By Jeff Barnard / The Associated Press

A wandering Oregon wolf that has been out looking for love has gotten the cold shoulder from people in one Northern California county.

Citing fears that if wolves move into the area they will attack cattle, Tehama County supervisors have told the California Fish and Game Commission that they oppose putting the predators on the state’s endangered species list.

The county officials said in a letter this week that “experience in other states suggests that control of wolf populations will become difficult if not impossible” if wolves are listed as endangered because protection efforts are “not based on scientific evidence, but rather on ethical and moral concerns.”

Supervisor Ron Warner said a public meeting on wolves hosted by a conservation group drew as big a crowd as when the county imposed restrictions on medical marijuana.

“The cattlemen were really up arms,” he said. “These people are adamant about the fact they don’t want the wolf reintroduced down here. We’ve got a big enough fight going on with the mountain lions.”

The wolf known as OR-7 has been roaming Northern California looking for a mate and a new territory since last winter, when he became the first of his species in the state in more than 80 years.

His travels have been tracked by a GPS collar that reports his location several times a day. OR-7 has not been linked to any attacks on livestock, though he has apparently fed on a pile of beef bones left out by a rancher.

Most recently he has been roaming a rugged high-altitude region marked by dense forests, lakes and open meadows on public lands between Butte and Plumas counties, roughly halfway between Sacramento and the Oregon border, said Karen Kovacs, regional wildlife program manager for the California Department of Fish and Game. He has made brief forays into neighboring Tehama County.

“He is still exhibiting a fair amount of daily movement, which suggests to us he is in good health, and finding enough to eat,” Kovacs said.
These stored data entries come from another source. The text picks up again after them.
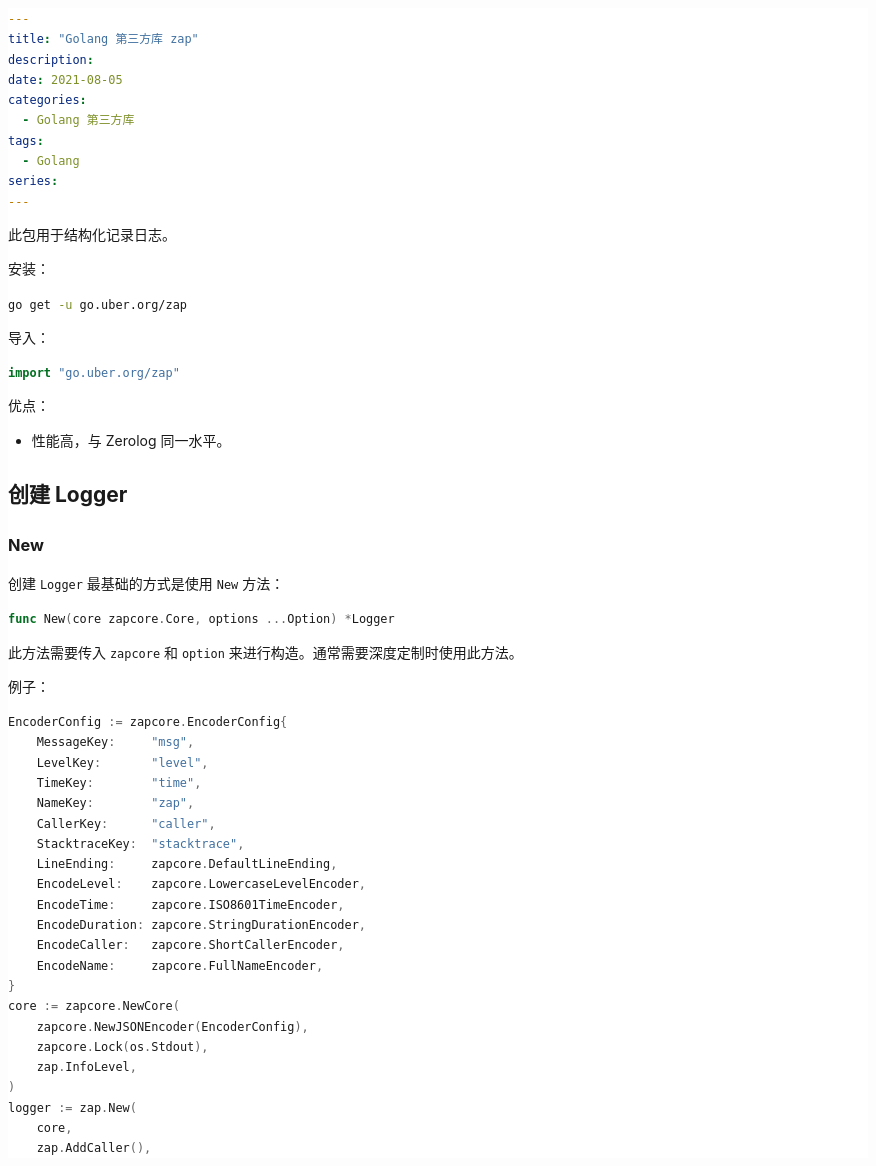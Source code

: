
 ```yaml
---
title: "Golang 第三方库 zap"
description: 
date: 2021-08-05
categories:
  - Golang 第三方库
tags:
  - Golang
series:	
---
```


此包用于结构化记录日志。

安装：

```bash
go get -u go.uber.org/zap
```

导入：

```go
import "go.uber.org/zap"
```

优点：

- 性能高，与 Zerolog 同一水平。



## 创建 Logger

### New

创建 `Logger` 最基础的方式是使用 `New` 方法：

```go
func New(core zapcore.Core, options ...Option) *Logger
```

此方法需要传入 `zapcore` 和 `option` 来进行构造。通常需要深度定制时使用此方法。

例子：

```go
EncoderConfig := zapcore.EncoderConfig{
    MessageKey:     "msg",
    LevelKey:       "level",
    TimeKey:        "time",
    NameKey:        "zap",
    CallerKey:      "caller",
    StacktraceKey:  "stacktrace",
    LineEnding:     zapcore.DefaultLineEnding,
    EncodeLevel:    zapcore.LowercaseLevelEncoder,
    EncodeTime:     zapcore.ISO8601TimeEncoder,
    EncodeDuration: zapcore.StringDurationEncoder,
    EncodeCaller:   zapcore.ShortCallerEncoder,
    EncodeName:     zapcore.FullNameEncoder,
}
core := zapcore.NewCore(
	zapcore.NewJSONEncoder(EncoderConfig),
    zapcore.Lock(os.Stdout),
    zap.InfoLevel,
)
logger := zap.New(
	core,
    zap.AddCaller(),
```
Noah Greenwald of the Center for Biological Diversity said they want a state endangered species listing in case federal Endangered Species Act protections are dropped. They also want to see a plan developed to assure wolves return to healthy populations in California, where they were wiped out more than 80 years ago to protect livestock.

The California Department of Fish and Game is to report to the commission during its Aug. 8-9 meeting in Ventura on whether protecting the wolf is warranted.

A public hearing on the question is scheduled for the commission’s Oct. 3-4 meeting in Sacramento.